== Material shown
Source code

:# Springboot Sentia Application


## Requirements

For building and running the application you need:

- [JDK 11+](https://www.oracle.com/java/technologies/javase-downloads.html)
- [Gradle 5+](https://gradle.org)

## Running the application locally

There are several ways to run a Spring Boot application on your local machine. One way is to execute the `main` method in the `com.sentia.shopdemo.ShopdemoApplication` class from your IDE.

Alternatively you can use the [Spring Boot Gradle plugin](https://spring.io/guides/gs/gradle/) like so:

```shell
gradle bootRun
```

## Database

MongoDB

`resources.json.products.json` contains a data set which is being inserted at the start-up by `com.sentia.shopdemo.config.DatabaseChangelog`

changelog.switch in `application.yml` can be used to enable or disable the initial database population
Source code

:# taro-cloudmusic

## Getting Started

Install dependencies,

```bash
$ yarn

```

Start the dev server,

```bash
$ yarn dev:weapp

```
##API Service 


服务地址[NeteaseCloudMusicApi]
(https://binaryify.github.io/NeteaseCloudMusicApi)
====
Problem description >> Those lines above that contain the string "https" should be returned.

Solution to the exercise >>
- [JDK 11+](https://www.oracle.com/java/technologies/javase-downloads.html)
- [Gradle 5+](https://gradle.org)
Alternatively you can use the [Spring Boot Gradle plugin](https://spring.io/guides/gs/gradle/) like so:
(https://binaryify.github.io/NeteaseCloudMusicApi)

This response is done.